Fourteen-year-old Duane McLaughlin of St. Albans has one thing in common with Leonardo DiCaprio, Julia Roberts, Michael Jackson, Drew Barrymore, Jennifer Love Hewitt, and many other Hollywood lights.

They're all recipients of the Young Artist Awards, generally considered to be the Oscars for performers 21 and younger. A kid who gets the YAA has more than a foot in the door in show business.

Duane, for one, plans to "reach celebrity" by age 30.

How does he define "celebrity"? "It's when you can't walk on the street without people coming up to you for your autograph.," the teen said.

That doesn't happen to him now, but the way he's going, it might not be too long before it does. He started doing commercials when he was 6, and by age 14 he already has had starring roles in two made-for-TV movies: "The Runaway," which aired Dec. 10 on CBS, and "Finding Buck McHenry," which continues to be presented on the Show Time cable channel.

It was for his role of Aaron, the grandson of a Little League coach played by Ossie Davis in "Buck McHenry," that he received the YAA in ceremonies April 1 in Hollywood, the 22nd year of the awards.

In the film, Aaron slowly discovers the hidden past of his grandfather, a veteran of the Negro League in the 1930s, and finds out why he had changed his name to Buck Mac Henry from McHenry.

Duane plays a character learning of the effects of discrimination of the past; in "The Runaway," his character, Sonny, experiences it first-hand.

Both films are fictional, but Duane evokes enough credibility in each role that one could easily think they were true stories.

Duane is now in the ninth grade at the Professional Children's School in Manhattan, as a 14-year-old with his own cell phone - it's the best way for him to keep track of his schedule, and for his mother, Joy McLaughlin, to keep track of him.

"I've always been interested in the arts," said McLaughlin, the principal of the New Dawn School in Jamaica, a kindergarten-through-6th grade performing arts school she founded in 1999. But she couldn't be called a stage mother - Duane took a liking on his own to being at the busy end of a camera as soon as he was selected to pose for children's clothing catalogs when he was 6, after Joy had sent his photo to all the key agencies in Manhattan. "I liked the attention and all the activity," Duane recalled.

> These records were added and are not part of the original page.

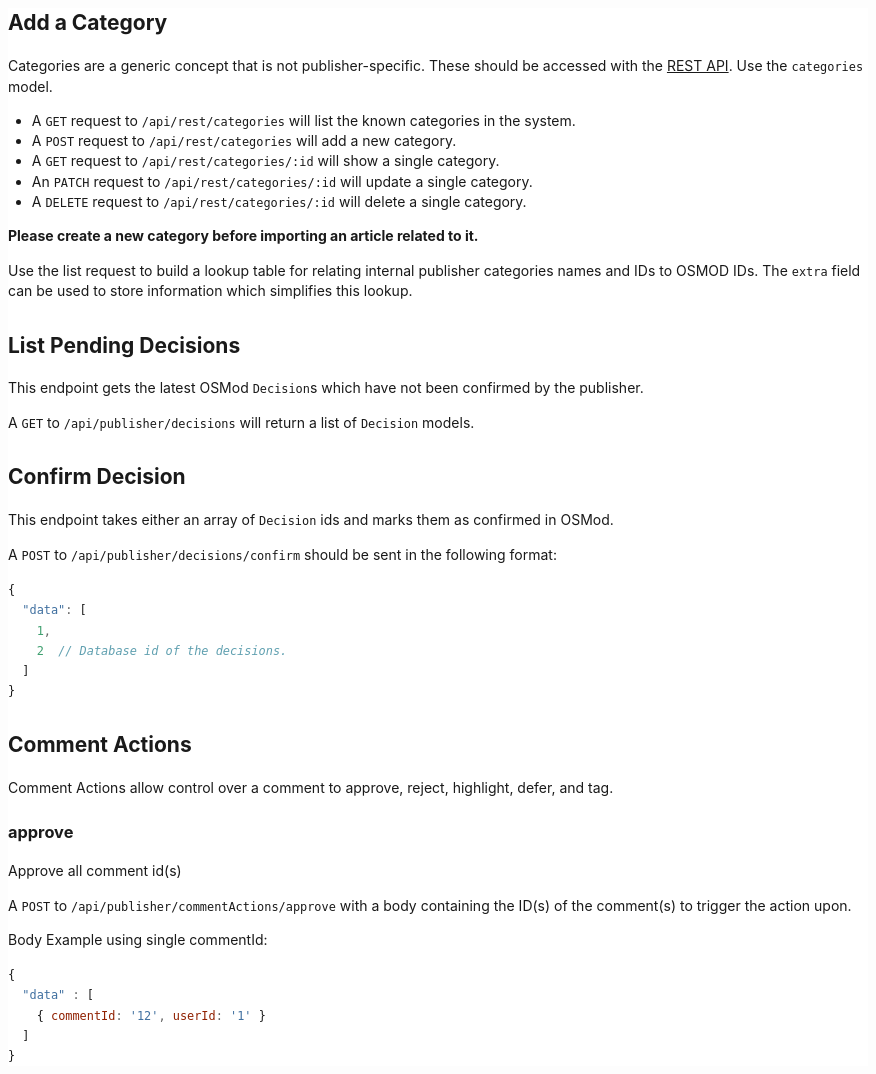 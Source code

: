 ## Add a Category

Categories are a generic concept that is not publisher-specific. These should be accessed with the [REST API](osmod_rest_api.md). Use the `categories` model.

* A `GET` request to `/api/rest/categories` will list the known categories in the system.
* A `POST` request to `/api/rest/categories` will add a new category.
* A `GET` request to `/api/rest/categories/:id` will show a single category.
* An `PATCH` request to `/api/rest/categories/:id` will update a single category.
* A `DELETE` request to `/api/rest/categories/:id` will delete a single category.

**Please create a new category before importing an article related to it.**

Use the list request to build a lookup table for relating internal publisher categories names and IDs to OSMOD IDs. The `extra` field can be used to store information which simplifies this lookup.

## List Pending Decisions

This endpoint gets the latest OSMod `Decision`s which have not been confirmed by the publisher.

A `GET` to `/api/publisher/decisions` will return a list of `Decision` models.

## Confirm Decision

This endpoint takes either an array of `Decision` ids and marks them as confirmed in OSMod.

A `POST` to `/api/publisher/decisions/confirm` should be sent in the following format:

```javascript
{
  "data": [
    1,
    2  // Database id of the decisions.
  ]
}
```

## Comment Actions
Comment Actions allow control over a comment to approve, reject, highlight, defer, and tag.

### approve
Approve all comment id(s)

A `POST` to `/api/publisher/commentActions/approve` with a body containing the ID(s) of the comment(s) to trigger the action upon.

Body Example using single commentId:

```javascript
{
  "data" : [
    { commentId: '12', userId: '1' }
  ]
}
```
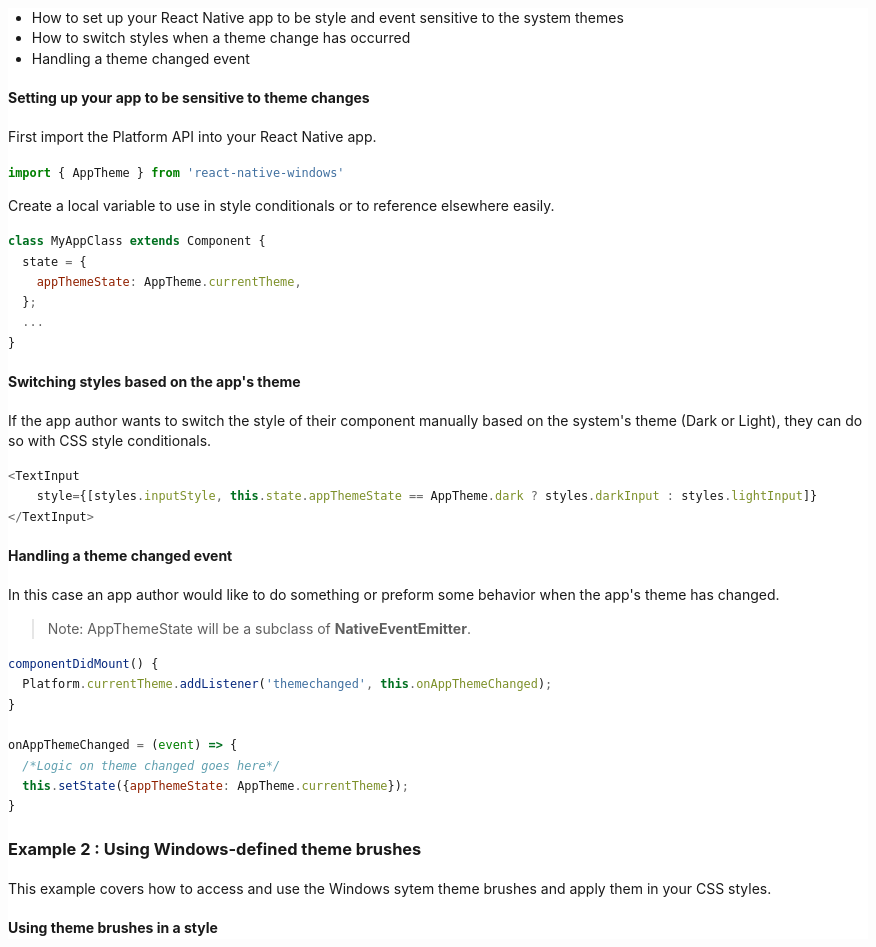 - How to set up your React Native app to be style and event sensitive to the system themes
- How to switch styles when a theme change has occurred
- Handling a theme changed event

#### Setting up your app to be sensitive to theme changes
First import the Platform API into your React Native app.

```JavaScript
import { AppTheme } from 'react-native-windows'
```

Create a local variable to use in style conditionals or to reference elsewhere easily.

```JavaScript
class MyAppClass extends Component {
  state = {
    appThemeState: AppTheme.currentTheme,
  };
  ...
}
```

#### Switching styles based on the app's theme
If the app author wants to switch the style of their component manually based on the system's theme (Dark or Light), they can do so with CSS style conditionals.

```JavaScript
<TextInput
    style={[styles.inputStyle, this.state.appThemeState == AppTheme.dark ? styles.darkInput : styles.lightInput]}
</TextInput>
```

#### Handling a theme changed event
In this case an app author would like to do something or preform some behavior when the app's theme has changed.

> Note: AppThemeState will be a subclass of **NativeEventEmitter**.

```JavaScript
componentDidMount() {
  Platform.currentTheme.addListener('themechanged', this.onAppThemeChanged);
}

onAppThemeChanged = (event) => {
  /*Logic on theme changed goes here*/
  this.setState({appThemeState: AppTheme.currentTheme});
}
```


### Example 2 : Using Windows-defined theme brushes
This example covers how to access and use the Windows sytem theme brushes and apply them in your CSS styles.

#### Using theme brushes in a style
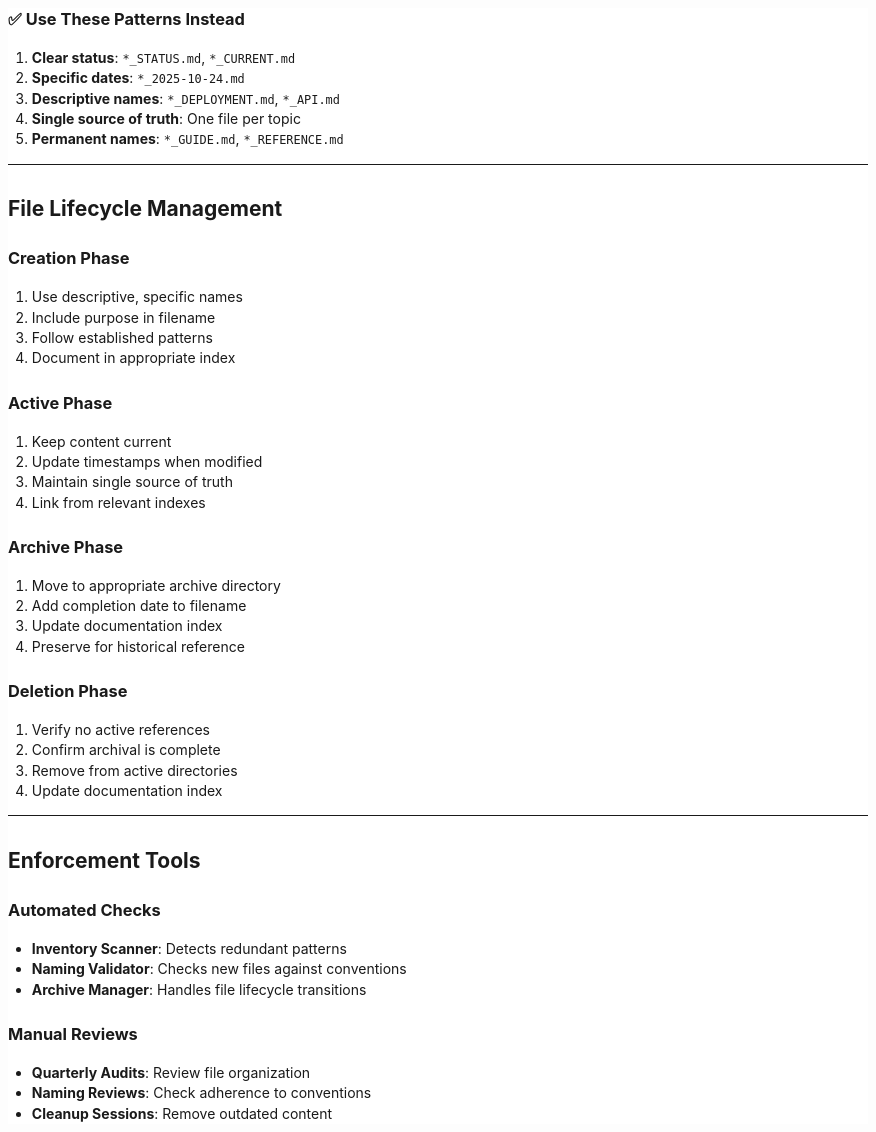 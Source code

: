 ### ✅ Use These Patterns Instead
1. **Clear status**: `*_STATUS.md`, `*_CURRENT.md`
2. **Specific dates**: `*_2025-10-24.md`
3. **Descriptive names**: `*_DEPLOYMENT.md`, `*_API.md`
4. **Single source of truth**: One file per topic
5. **Permanent names**: `*_GUIDE.md`, `*_REFERENCE.md`

---

## File Lifecycle Management

### Creation Phase
1. Use descriptive, specific names
2. Include purpose in filename
3. Follow established patterns
4. Document in appropriate index

### Active Phase
1. Keep content current
2. Update timestamps when modified
3. Maintain single source of truth
4. Link from relevant indexes

### Archive Phase
1. Move to appropriate archive directory
2. Add completion date to filename
3. Update documentation index
4. Preserve for historical reference

### Deletion Phase
1. Verify no active references
2. Confirm archival is complete
3. Remove from active directories
4. Update documentation index

---

## Enforcement Tools

### Automated Checks
- **Inventory Scanner**: Detects redundant patterns
- **Naming Validator**: Checks new files against conventions
- **Archive Manager**: Handles file lifecycle transitions

### Manual Reviews
- **Quarterly Audits**: Review file organization
- **Naming Reviews**: Check adherence to conventions
- **Cleanup Sessions**: Remove outdated content
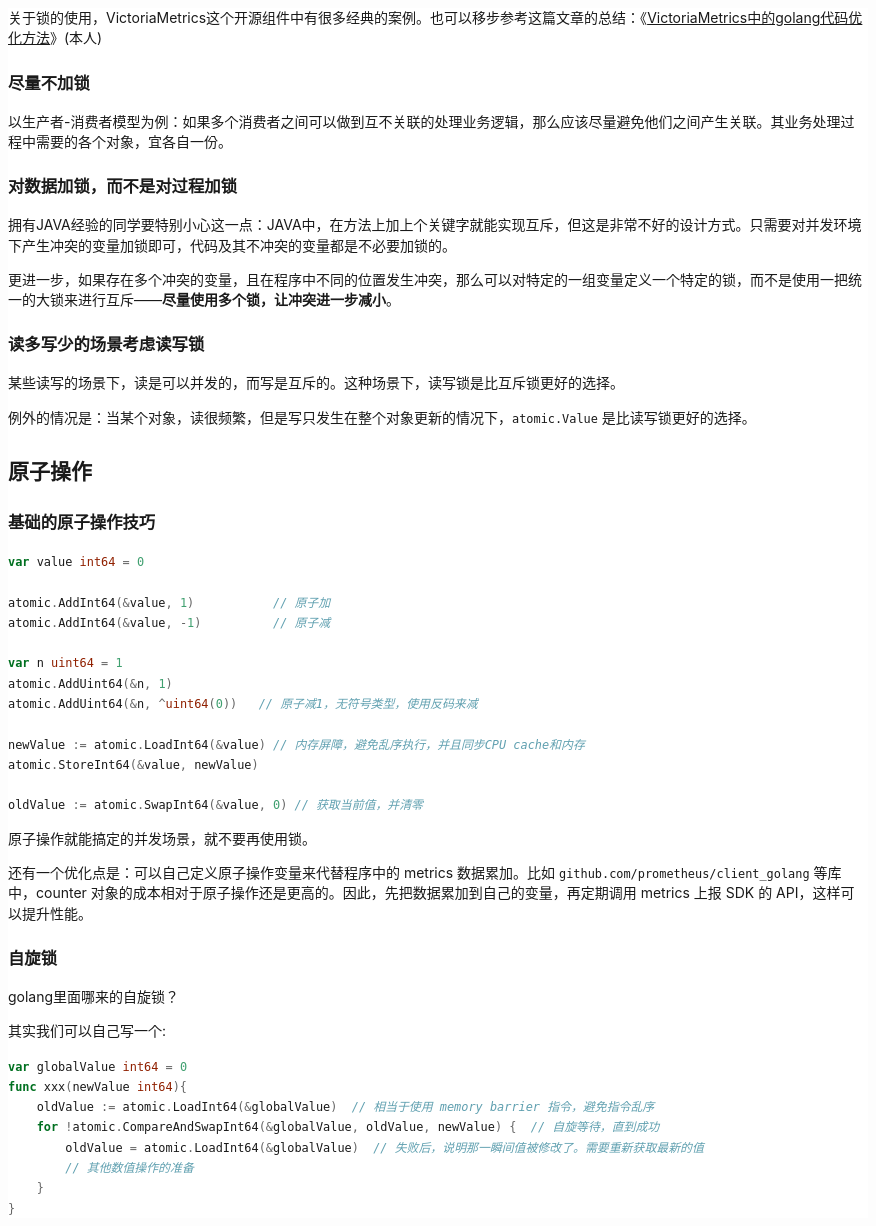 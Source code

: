 关于锁的使用，VictoriaMetrics这个开源组件中有很多经典的案例。也可以移步参考这篇文章的总结：《[VictoriaMetrics中的golang代码优化方法](https://zhuanlan.zhihu.com/p/469239020)》(本人)

### 尽量不加锁

以生产者-消费者模型为例：如果多个消费者之间可以做到互不关联的处理业务逻辑，那么应该尽量避免他们之间产生关联。其业务处理过程中需要的各个对象，宜各自一份。

### 对数据加锁，而不是对过程加锁

拥有JAVA经验的同学要特别小心这一点：JAVA中，在方法上加上个关键字就能实现互斥，但这是非常不好的设计方式。只需要对并发环境下产生冲突的变量加锁即可，代码及其不冲突的变量都是不必要加锁的。

更进一步，如果存在多个冲突的变量，且在程序中不同的位置发生冲突，那么可以对特定的一组变量定义一个特定的锁，而不是使用一把统一的大锁来进行互斥——**尽量使用多个锁，让冲突进一步减小**。

### 读多写少的场景考虑读写锁

某些读写的场景下，读是可以并发的，而写是互斥的。这种场景下，读写锁是比互斥锁更好的选择。

例外的情况是：当某个对象，读很频繁，但是写只发生在整个对象更新的情况下，`atomic.Value` 是比读写锁更好的选择。

## 原子操作

### 基础的原子操作技巧

```go
var value int64 = 0

atomic.AddInt64(&value, 1)           // 原子加
atomic.AddInt64(&value, -1)          // 原子减

var n uint64 = 1
atomic.AddUint64(&n, 1)
atomic.AddUint64(&n, ^uint64(0))   // 原子减1，无符号类型，使用反码来减

newValue := atomic.LoadInt64(&value) // 内存屏障，避免乱序执行，并且同步CPU cache和内存
atomic.StoreInt64(&value, newValue)

oldValue := atomic.SwapInt64(&value, 0) // 获取当前值，并清零
```

原子操作就能搞定的并发场景，就不要再使用锁。

还有一个优化点是：可以自己定义原子操作变量来代替程序中的 metrics 数据累加。比如 `github.com/prometheus/client_golang` 等库中，counter 对象的成本相对于原子操作还是更高的。因此，先把数据累加到自己的变量，再定期调用 metrics 上报 SDK 的 API，这样可以提升性能。

### 自旋锁

golang里面哪来的自旋锁？

其实我们可以自己写一个:

```go
var globalValue int64 = 0
func xxx(newValue int64){
    oldValue := atomic.LoadInt64(&globalValue)  // 相当于使用 memory barrier 指令，避免指令乱序
    for !atomic.CompareAndSwapInt64(&globalValue, oldValue, newValue) {  // 自旋等待，直到成功
        oldValue = atomic.LoadInt64(&globalValue)  // 失败后，说明那一瞬间值被修改了。需要重新获取最新的值
        // 其他数值操作的准备
    }  
}
```
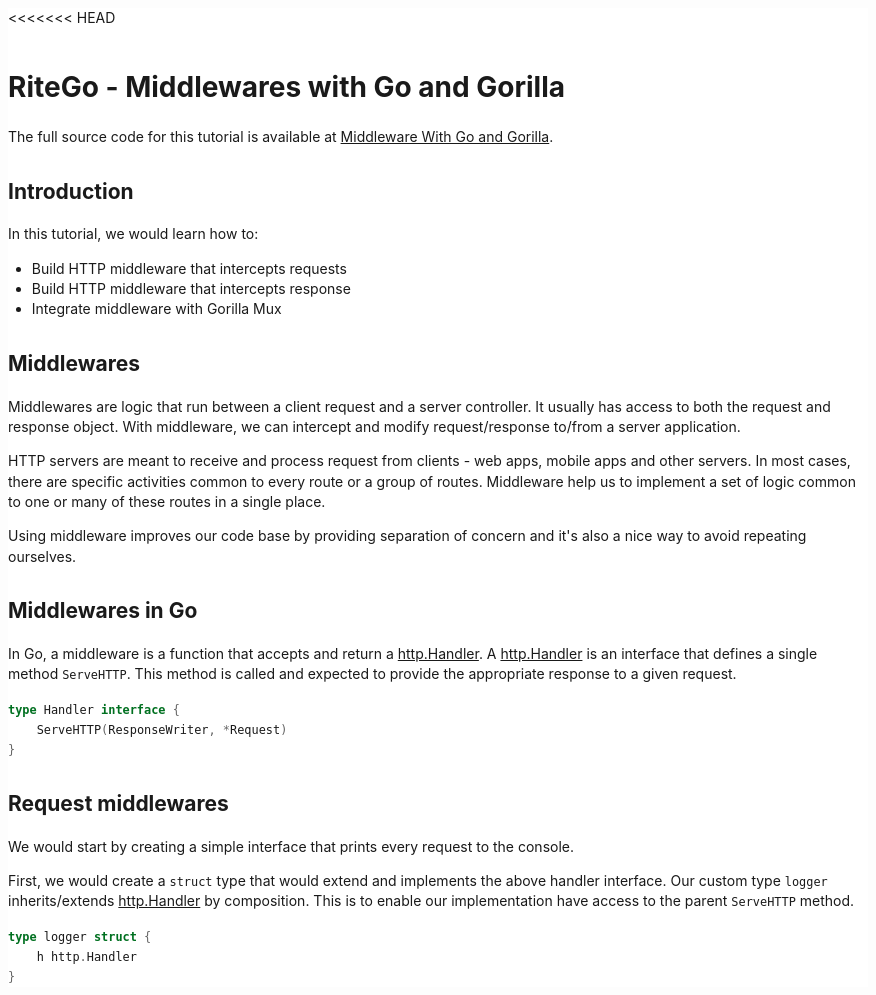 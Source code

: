 <<<<<<< HEAD
# RiteGo - Middlewares with Go and Gorilla

The full source code for this tutorial is available at [Middleware With Go and Gorilla](https://github.com/ritego/middlewares-with-go-and-gorilla).

## Introduction
In this tutorial, we would learn how to:
- Build HTTP middleware that intercepts requests
- Build HTTP middleware that intercepts response
- Integrate middleware with Gorilla Mux

## Middlewares
Middlewares are logic that run between a client request and a server controller. It usually has access to both the request and response object. With middleware, we can intercept and modify request/response to/from a server application.
 
HTTP servers are meant to receive and process request from clients - web apps, mobile apps and other servers. In most cases, there are specific activities common to every route or a group of routes. Middleware help us to implement a set of logic common to one or many of these routes in a single place.

Using middleware improves our code base by providing separation of concern and it's also a nice way to avoid repeating ourselves.

## Middlewares in Go
In Go, a middleware is a function that accepts and return a [http.Handler](https://pkg.go.dev/net/http#Handler).
A [http.Handler](https://pkg.go.dev/net/http#Handler) is an interface that defines a single method `ServeHTTP`. This method is called and expected to provide the appropriate response to a given request.

```go
type Handler interface {
	ServeHTTP(ResponseWriter, *Request)
}
```

## Request middlewares
We would start by creating a simple interface that prints every request to the console.

First, we would create a `struct` type that would extend and implements the above handler interface. Our custom type `logger` inherits/extends [http.Handler](https://pkg.go.dev/net/http#Handler) by composition. This is to enable our implementation have access to the parent `ServeHTTP` method.
```go
type logger struct {
	h http.Handler
}
```
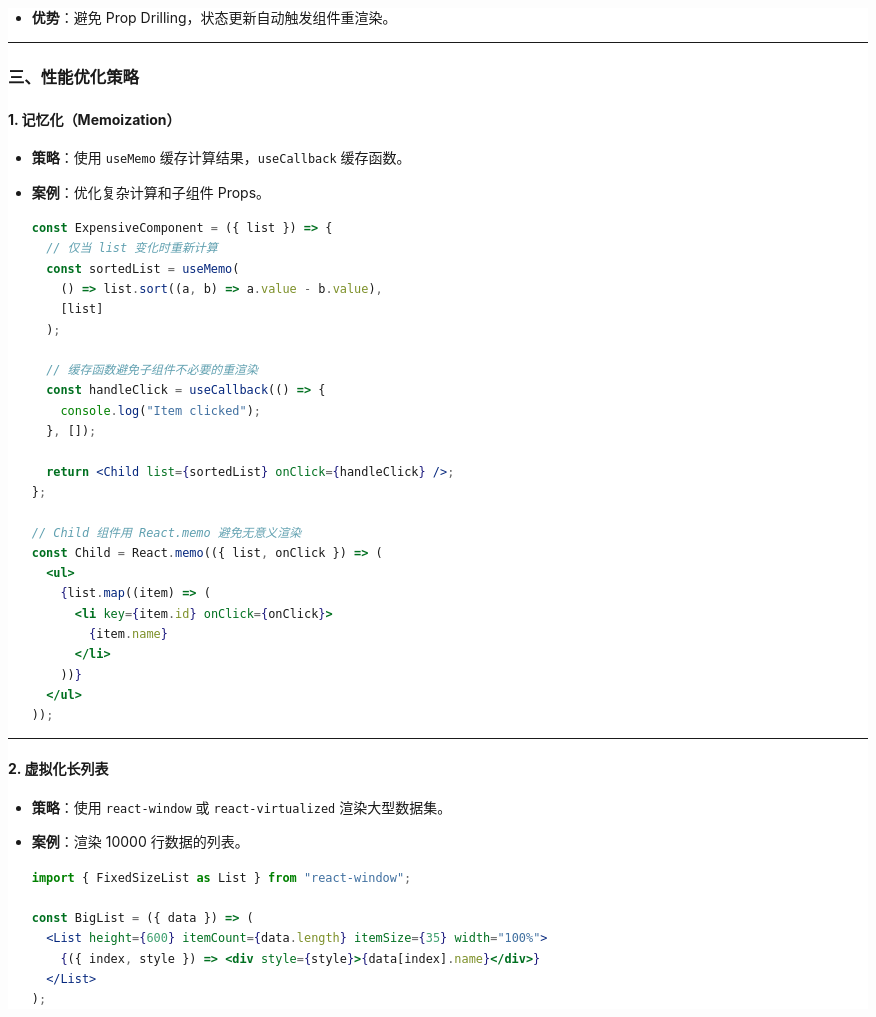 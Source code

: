 - **优势**：避免 Prop Drilling，状态更新自动触发组件重渲染。

---

### 三、**性能优化策略**

#### **1. 记忆化（Memoization）**

- **策略**：使用 `useMemo` 缓存计算结果，`useCallback` 缓存函数。
- **案例**：优化复杂计算和子组件 Props。

  ```jsx
  const ExpensiveComponent = ({ list }) => {
    // 仅当 list 变化时重新计算
    const sortedList = useMemo(
      () => list.sort((a, b) => a.value - b.value),
      [list]
    );

    // 缓存函数避免子组件不必要的重渲染
    const handleClick = useCallback(() => {
      console.log("Item clicked");
    }, []);

    return <Child list={sortedList} onClick={handleClick} />;
  };

  // Child 组件用 React.memo 避免无意义渲染
  const Child = React.memo(({ list, onClick }) => (
    <ul>
      {list.map((item) => (
        <li key={item.id} onClick={onClick}>
          {item.name}
        </li>
      ))}
    </ul>
  ));
  ```

---

#### **2. 虚拟化长列表**

- **策略**：使用 `react-window` 或 `react-virtualized` 渲染大型数据集。
- **案例**：渲染 10000 行数据的列表。

  ```jsx
  import { FixedSizeList as List } from "react-window";

  const BigList = ({ data }) => (
    <List height={600} itemCount={data.length} itemSize={35} width="100%">
      {({ index, style }) => <div style={style}>{data[index].name}</div>}
    </List>
  );
  ```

Duane was scheduled to start filming this week in the role of a student in the big-screen movie, "The Palace Thief," set in the present in a U.S. boarding school.

Amid all his auditions and rehearsals, as well as ice-skating, snowboarding, and roller-blading, Duane maintains a B average in school - his mother has made it clear that he can't lead a star-studded life if he goes below that.

He has another motivation for keeping up his grades - he wants to go to law school, and become a performing arts attorney.

That's "to fall back on" if he doesn't start being recognized on the street.